Bear market rallies can last for longer: European banks have performed in line with their average bear market rally (13% outperformance over two months) but some bear market rallies in Europe saw 25% outperformance (as did 7 out of the past 15 rallies seen in Japan).

Macro drivers: The key macro drivers are bond yields and PMI. Using these inputs, our simple model suggests 9% upside potential to European banks relative to the market. We think that the risk is bond yields head higher than clients believe (as governments ease fiscal policy and move away from NIRP, US wages grow, headline inflation accelerates, and the BoJ and ECB start to run out of bonds to buy in 2018).
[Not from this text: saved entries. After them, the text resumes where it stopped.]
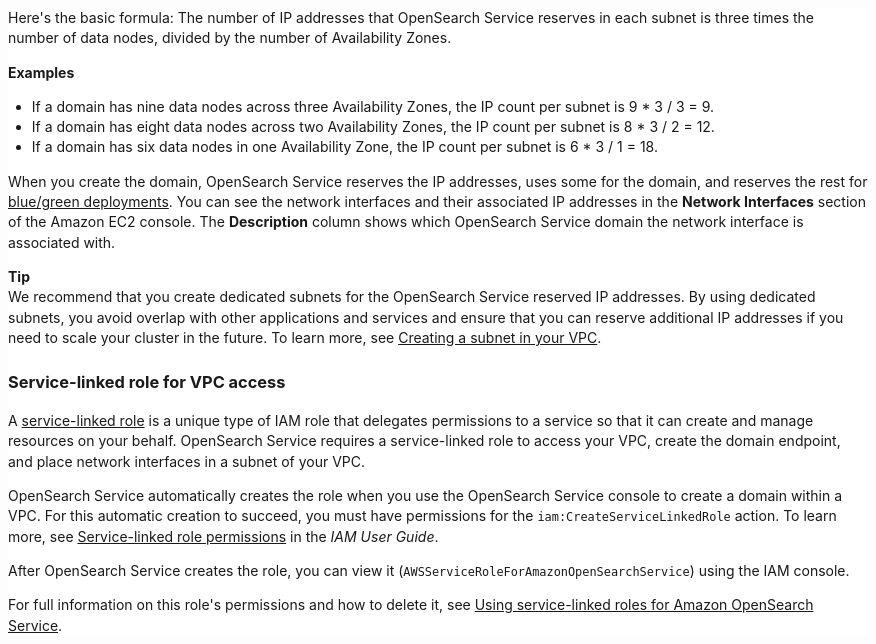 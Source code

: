 Here's the basic formula: The number of IP addresses that OpenSearch Service reserves in each subnet is three times the number of data nodes, divided by the number of Availability Zones\.

**Examples**
+ If a domain has nine data nodes across three Availability Zones, the IP count per subnet is 9 \* 3 / 3 = 9\.
+ If a domain has eight data nodes across two Availability Zones, the IP count per subnet is 8 \* 3 / 2 = 12\.
+ If a domain has six data nodes in one Availability Zone, the IP count per subnet is 6 \* 3 / 1 = 18\.

When you create the domain, OpenSearch Service reserves the IP addresses, uses some for the domain, and reserves the rest for [blue/green deployments](managedomains-configuration-changes.md)\. You can see the network interfaces and their associated IP addresses in the **Network Interfaces** section of the Amazon EC2 console\. The **Description** column shows which OpenSearch Service domain the network interface is associated with\.

**Tip**  
We recommend that you create dedicated subnets for the OpenSearch Service reserved IP addresses\. By using dedicated subnets, you avoid overlap with other applications and services and ensure that you can reserve additional IP addresses if you need to scale your cluster in the future\. To learn more, see [Creating a subnet in your VPC](https://docs.aws.amazon.com/vpc/latest/userguide/working-with-vpcs.html#AddaSubnet)\.

### Service\-linked role for VPC access<a name="enabling-slr"></a>

A [service\-linked role](https://docs.aws.amazon.com/IAM/latest/UserGuide/id_roles_terms-and-concepts.html#iam-term-service-linked-role) is a unique type of IAM role that delegates permissions to a service so that it can create and manage resources on your behalf\. OpenSearch Service requires a service\-linked role to access your VPC, create the domain endpoint, and place network interfaces in a subnet of your VPC\.

OpenSearch Service automatically creates the role when you use the OpenSearch Service console to create a domain within a VPC\. For this automatic creation to succeed, you must have permissions for the `iam:CreateServiceLinkedRole` action\. To learn more, see [Service\-linked role permissions](https://docs.aws.amazon.com/IAM/latest/UserGuide/using-service-linked-roles.html#service-linked-role-permissions) in the *IAM User Guide*\.

After OpenSearch Service creates the role, you can view it \(`AWSServiceRoleForAmazonOpenSearchService`\) using the IAM console\.

For full information on this role's permissions and how to delete it, see [Using service\-linked roles for Amazon OpenSearch Service](slr.md)\.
Valuation: For the first time since 1999, European banks are cheap on both dividend yield and PE relative to the market. The 2018 dividend yield is the highest in the market (6.2%). If we assume our banks team’s forecast of an 8% RoE in 2016 and €100bn of capital raising/unfunded litigation, then we think European banks should trade on a P/TB of 0.86x, or 15% higher. P/TB relative to US banks remains extremely depressed.

Profit drivers: Danish and Swedish banks have the highest ROE in the developed world despite operating in the most negative and prolonged NIRP environment. To us, this shows that concentrated banking systems have proved relatively successful at passing on the impact via fees and deposit rate reductions (and some European countries still have high household deposit rates). Credit spreads/default rates imply lower provisioning, with the key being that mortgage rates are so far below rental yields that collateral values should continue to improve. Our proxies on loan growth (M1 and demand for credit) suggest an acceleration. Cost cutting potential, aided by fintech, could be significant (Swedish banks have 16% of branches p.c. of the periphery); the most efficient banks have cost to income ratios of c.45% compared to a European average of 61%. Other factors: earnings and dividend downgrades are stabilising.
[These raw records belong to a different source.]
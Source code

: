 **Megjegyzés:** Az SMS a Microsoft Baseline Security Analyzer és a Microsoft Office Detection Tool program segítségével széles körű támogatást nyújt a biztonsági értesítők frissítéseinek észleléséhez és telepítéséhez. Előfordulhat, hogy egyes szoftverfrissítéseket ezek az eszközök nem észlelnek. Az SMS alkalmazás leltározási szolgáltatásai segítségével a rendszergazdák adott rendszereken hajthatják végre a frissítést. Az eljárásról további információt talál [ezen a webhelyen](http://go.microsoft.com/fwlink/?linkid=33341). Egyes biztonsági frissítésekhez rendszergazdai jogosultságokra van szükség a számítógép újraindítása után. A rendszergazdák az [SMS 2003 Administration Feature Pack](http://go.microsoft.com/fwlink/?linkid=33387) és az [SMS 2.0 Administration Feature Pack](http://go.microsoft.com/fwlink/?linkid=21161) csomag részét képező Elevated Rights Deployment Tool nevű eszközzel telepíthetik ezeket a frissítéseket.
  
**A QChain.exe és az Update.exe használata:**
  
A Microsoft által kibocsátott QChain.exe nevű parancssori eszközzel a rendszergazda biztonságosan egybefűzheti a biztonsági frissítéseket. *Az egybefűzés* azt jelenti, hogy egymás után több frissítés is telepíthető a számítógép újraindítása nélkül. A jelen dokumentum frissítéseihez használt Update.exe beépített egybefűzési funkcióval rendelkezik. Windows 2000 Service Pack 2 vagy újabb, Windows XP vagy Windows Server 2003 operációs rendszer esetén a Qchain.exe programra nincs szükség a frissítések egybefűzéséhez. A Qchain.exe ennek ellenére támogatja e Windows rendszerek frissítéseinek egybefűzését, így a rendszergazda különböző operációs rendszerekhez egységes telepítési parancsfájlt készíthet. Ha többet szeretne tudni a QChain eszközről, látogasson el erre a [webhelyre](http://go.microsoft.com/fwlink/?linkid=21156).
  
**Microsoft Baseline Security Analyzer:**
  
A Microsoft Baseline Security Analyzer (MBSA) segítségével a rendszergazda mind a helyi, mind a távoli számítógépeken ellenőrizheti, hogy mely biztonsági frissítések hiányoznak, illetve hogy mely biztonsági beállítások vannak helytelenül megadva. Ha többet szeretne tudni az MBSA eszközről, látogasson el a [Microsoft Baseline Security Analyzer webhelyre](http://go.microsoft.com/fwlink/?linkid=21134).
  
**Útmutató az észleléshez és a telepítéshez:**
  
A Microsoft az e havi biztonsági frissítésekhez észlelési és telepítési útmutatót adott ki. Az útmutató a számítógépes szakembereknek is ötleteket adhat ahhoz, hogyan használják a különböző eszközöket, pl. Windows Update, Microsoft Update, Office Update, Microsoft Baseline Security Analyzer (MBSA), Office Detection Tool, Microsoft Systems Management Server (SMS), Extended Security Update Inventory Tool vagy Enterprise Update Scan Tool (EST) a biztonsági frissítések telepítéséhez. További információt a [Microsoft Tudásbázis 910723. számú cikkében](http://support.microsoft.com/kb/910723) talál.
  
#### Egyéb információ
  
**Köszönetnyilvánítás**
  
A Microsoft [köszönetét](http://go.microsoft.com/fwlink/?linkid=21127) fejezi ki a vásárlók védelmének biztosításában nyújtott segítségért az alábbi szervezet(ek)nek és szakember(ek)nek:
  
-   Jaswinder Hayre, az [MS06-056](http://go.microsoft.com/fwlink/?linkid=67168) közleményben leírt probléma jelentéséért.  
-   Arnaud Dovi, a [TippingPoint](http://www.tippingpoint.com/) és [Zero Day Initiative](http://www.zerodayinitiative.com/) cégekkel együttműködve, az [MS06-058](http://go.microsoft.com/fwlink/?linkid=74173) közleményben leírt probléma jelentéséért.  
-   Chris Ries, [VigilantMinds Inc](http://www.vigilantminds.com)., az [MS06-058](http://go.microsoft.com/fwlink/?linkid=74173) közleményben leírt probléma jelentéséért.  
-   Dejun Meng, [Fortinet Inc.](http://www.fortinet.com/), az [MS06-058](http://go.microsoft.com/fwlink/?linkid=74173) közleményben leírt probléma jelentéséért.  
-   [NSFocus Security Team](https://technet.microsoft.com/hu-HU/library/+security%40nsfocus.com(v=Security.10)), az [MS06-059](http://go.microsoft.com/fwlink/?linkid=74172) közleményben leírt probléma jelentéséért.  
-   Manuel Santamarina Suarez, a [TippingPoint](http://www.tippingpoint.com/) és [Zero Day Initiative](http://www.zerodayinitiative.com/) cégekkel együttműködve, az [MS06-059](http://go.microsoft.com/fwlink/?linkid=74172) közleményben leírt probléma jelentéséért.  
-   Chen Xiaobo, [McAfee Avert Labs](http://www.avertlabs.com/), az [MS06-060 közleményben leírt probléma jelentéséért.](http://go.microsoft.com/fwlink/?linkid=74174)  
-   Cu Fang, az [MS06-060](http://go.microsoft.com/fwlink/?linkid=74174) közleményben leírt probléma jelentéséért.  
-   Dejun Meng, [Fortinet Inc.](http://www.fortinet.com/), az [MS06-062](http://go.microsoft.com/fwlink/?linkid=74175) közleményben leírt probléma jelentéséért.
What to buy: From a European perspective, we like banks offering an attractive PTB/ROE trade-off (French banks – Natixis and Credit Agricole); above all retail banks (less disintermediated, more exposure to improving real estate trends, more cost cutting potential – ISP, Bankia, Erste and Nordea); and DM banks with GEM exposure (still look c30% cheap on sum of parts).
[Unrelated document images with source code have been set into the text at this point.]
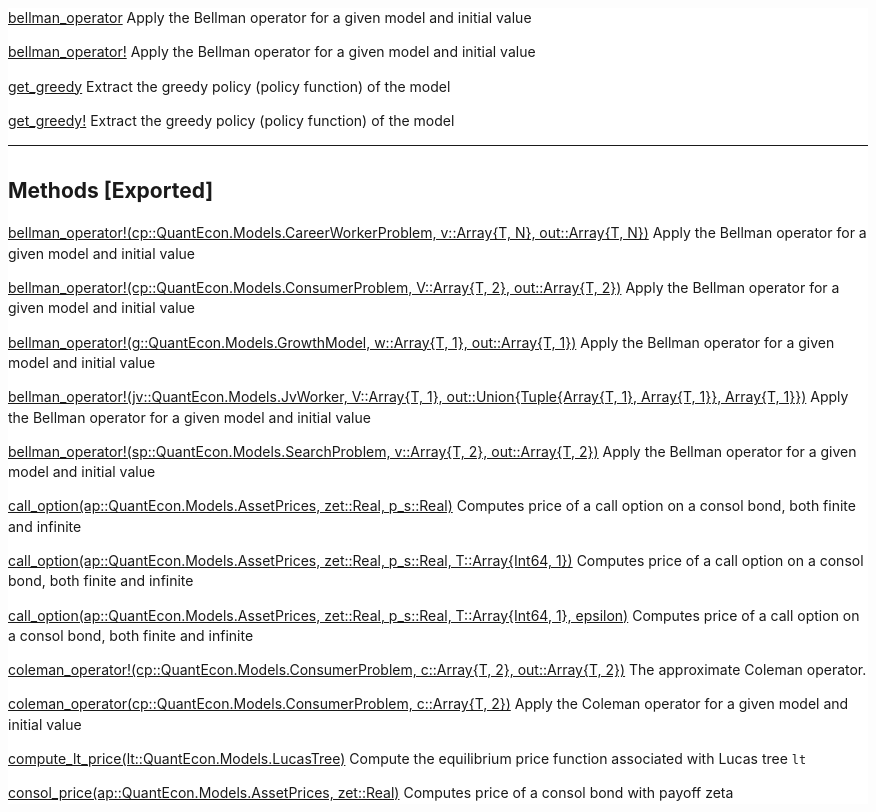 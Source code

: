 [bellman_operator](QuantEcon.Models.md#function__bellman_operator.1)  Apply the Bellman operator for a given model and initial value

[bellman_operator!](QuantEcon.Models.md#function__bellman_operator.2)  Apply the Bellman operator for a given model and initial value

[get_greedy](QuantEcon.Models.md#function__get_greedy.1)  Extract the greedy policy (policy function) of the model

[get_greedy!](QuantEcon.Models.md#function__get_greedy.2)  Extract the greedy policy (policy function) of the model

---

## Methods [Exported]

[bellman_operator!(cp::QuantEcon.Models.CareerWorkerProblem,  v::Array{T, N},  out::Array{T, N})](QuantEcon.Models.md#method__bellman_operator.1)  Apply the Bellman operator for a given model and initial value

[bellman_operator!(cp::QuantEcon.Models.ConsumerProblem,  V::Array{T, 2},  out::Array{T, 2})](QuantEcon.Models.md#method__bellman_operator.2)  Apply the Bellman operator for a given model and initial value

[bellman_operator!(g::QuantEcon.Models.GrowthModel,  w::Array{T, 1},  out::Array{T, 1})](QuantEcon.Models.md#method__bellman_operator.3)  Apply the Bellman operator for a given model and initial value

[bellman_operator!(jv::QuantEcon.Models.JvWorker,  V::Array{T, 1},  out::Union{Tuple{Array{T, 1}, Array{T, 1}}, Array{T, 1}})](QuantEcon.Models.md#method__bellman_operator.4)  Apply the Bellman operator for a given model and initial value

[bellman_operator!(sp::QuantEcon.Models.SearchProblem,  v::Array{T, 2},  out::Array{T, 2})](QuantEcon.Models.md#method__bellman_operator.5)  Apply the Bellman operator for a given model and initial value

[call_option(ap::QuantEcon.Models.AssetPrices,  zet::Real,  p_s::Real)](QuantEcon.Models.md#method__call_option.1)  Computes price of a call option on a consol bond, both finite and infinite

[call_option(ap::QuantEcon.Models.AssetPrices,  zet::Real,  p_s::Real,  T::Array{Int64, 1})](QuantEcon.Models.md#method__call_option.2)  Computes price of a call option on a consol bond, both finite and infinite

[call_option(ap::QuantEcon.Models.AssetPrices,  zet::Real,  p_s::Real,  T::Array{Int64, 1},  epsilon)](QuantEcon.Models.md#method__call_option.3)  Computes price of a call option on a consol bond, both finite and infinite

[coleman_operator!(cp::QuantEcon.Models.ConsumerProblem,  c::Array{T, 2},  out::Array{T, 2})](QuantEcon.Models.md#method__coleman_operator.1)  The approximate Coleman operator.

[coleman_operator(cp::QuantEcon.Models.ConsumerProblem,  c::Array{T, 2})](QuantEcon.Models.md#method__coleman_operator.2)  Apply the Coleman operator for a given model and initial value

[compute_lt_price(lt::QuantEcon.Models.LucasTree)](QuantEcon.Models.md#method__compute_lt_price.1)  Compute the equilibrium price function associated with Lucas tree `lt`

[consol_price(ap::QuantEcon.Models.AssetPrices,  zet::Real)](QuantEcon.Models.md#method__consol_price.1)  Computes price of a consol bond with payoff zeta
Globally, we like Japanese banks, but find some factors less supportive for the US banks in a global context (provisioning, valuation, signals of slower loan growth). We stick to our overweight of UK life companies (upgraded in July).
They look abnormally cheap versus fund managers with less regulatory, litigation and taxation risk than the banks. Long term, we are more cautious of financials given regulation and fintech risks.